● Exercise: Only an exact copy of the records, from the line with "200 in the book" through the last line, is wanted.
═══
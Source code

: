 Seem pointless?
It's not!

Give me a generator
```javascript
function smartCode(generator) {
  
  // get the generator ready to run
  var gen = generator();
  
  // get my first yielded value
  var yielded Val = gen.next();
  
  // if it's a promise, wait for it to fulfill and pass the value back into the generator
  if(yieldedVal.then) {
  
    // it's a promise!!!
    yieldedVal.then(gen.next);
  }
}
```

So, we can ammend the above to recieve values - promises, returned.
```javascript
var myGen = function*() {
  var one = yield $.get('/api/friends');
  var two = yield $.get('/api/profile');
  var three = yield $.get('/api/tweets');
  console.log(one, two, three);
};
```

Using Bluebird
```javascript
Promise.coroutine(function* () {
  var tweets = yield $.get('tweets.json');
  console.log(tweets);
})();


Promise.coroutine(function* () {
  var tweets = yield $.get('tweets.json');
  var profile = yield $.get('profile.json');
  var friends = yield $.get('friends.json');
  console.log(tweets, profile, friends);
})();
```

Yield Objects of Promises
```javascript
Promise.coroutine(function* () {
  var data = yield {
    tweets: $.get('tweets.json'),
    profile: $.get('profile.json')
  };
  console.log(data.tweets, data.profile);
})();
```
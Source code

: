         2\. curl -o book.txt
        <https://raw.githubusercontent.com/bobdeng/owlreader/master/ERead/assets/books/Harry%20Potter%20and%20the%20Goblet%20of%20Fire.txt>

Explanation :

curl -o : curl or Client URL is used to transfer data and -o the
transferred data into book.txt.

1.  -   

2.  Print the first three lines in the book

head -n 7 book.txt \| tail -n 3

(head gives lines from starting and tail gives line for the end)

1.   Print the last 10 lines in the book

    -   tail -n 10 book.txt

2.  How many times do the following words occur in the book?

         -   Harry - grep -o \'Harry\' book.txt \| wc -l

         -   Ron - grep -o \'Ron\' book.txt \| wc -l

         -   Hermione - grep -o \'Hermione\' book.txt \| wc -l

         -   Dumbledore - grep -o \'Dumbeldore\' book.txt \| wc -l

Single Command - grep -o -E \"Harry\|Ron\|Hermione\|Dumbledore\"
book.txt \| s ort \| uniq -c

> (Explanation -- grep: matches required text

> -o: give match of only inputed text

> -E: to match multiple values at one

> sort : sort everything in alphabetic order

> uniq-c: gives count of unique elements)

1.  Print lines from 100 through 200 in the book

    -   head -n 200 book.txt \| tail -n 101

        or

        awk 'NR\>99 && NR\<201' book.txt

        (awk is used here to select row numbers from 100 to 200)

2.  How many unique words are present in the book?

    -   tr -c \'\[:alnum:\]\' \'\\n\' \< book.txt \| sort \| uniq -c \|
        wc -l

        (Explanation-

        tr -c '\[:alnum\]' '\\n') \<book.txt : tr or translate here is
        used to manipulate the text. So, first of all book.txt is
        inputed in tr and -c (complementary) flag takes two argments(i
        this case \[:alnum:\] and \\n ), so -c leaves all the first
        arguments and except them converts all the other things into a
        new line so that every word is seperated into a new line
═══
● Task response:
1.  Print lines from 100 through 200 in the book

    -   head -n 200 book.txt \| tail -n 101

        or

        awk 'NR\>99 && NR\<201' book.txt

        (awk is used here to select row numbers from 100 to 200)

2.  How many unique words are present in the book?

    -   tr -c \'\[:alnum:\]\' \'\\n\' \< book.txt \| sort \| uniq -c \|
        wc -l

        (Explanation-

        tr -c '\[:alnum\]' '\\n') \<book.txt : tr or translate here is
        used to manipulate the text. So, first of all book.txt is
        inputed in tr and -c (complementary) flag takes two argments(i
        this case \[:alnum:\] and \\n ), so -c leaves all the first
        arguments and except them converts all the other things into a
        new line so that every word is seperated into a new line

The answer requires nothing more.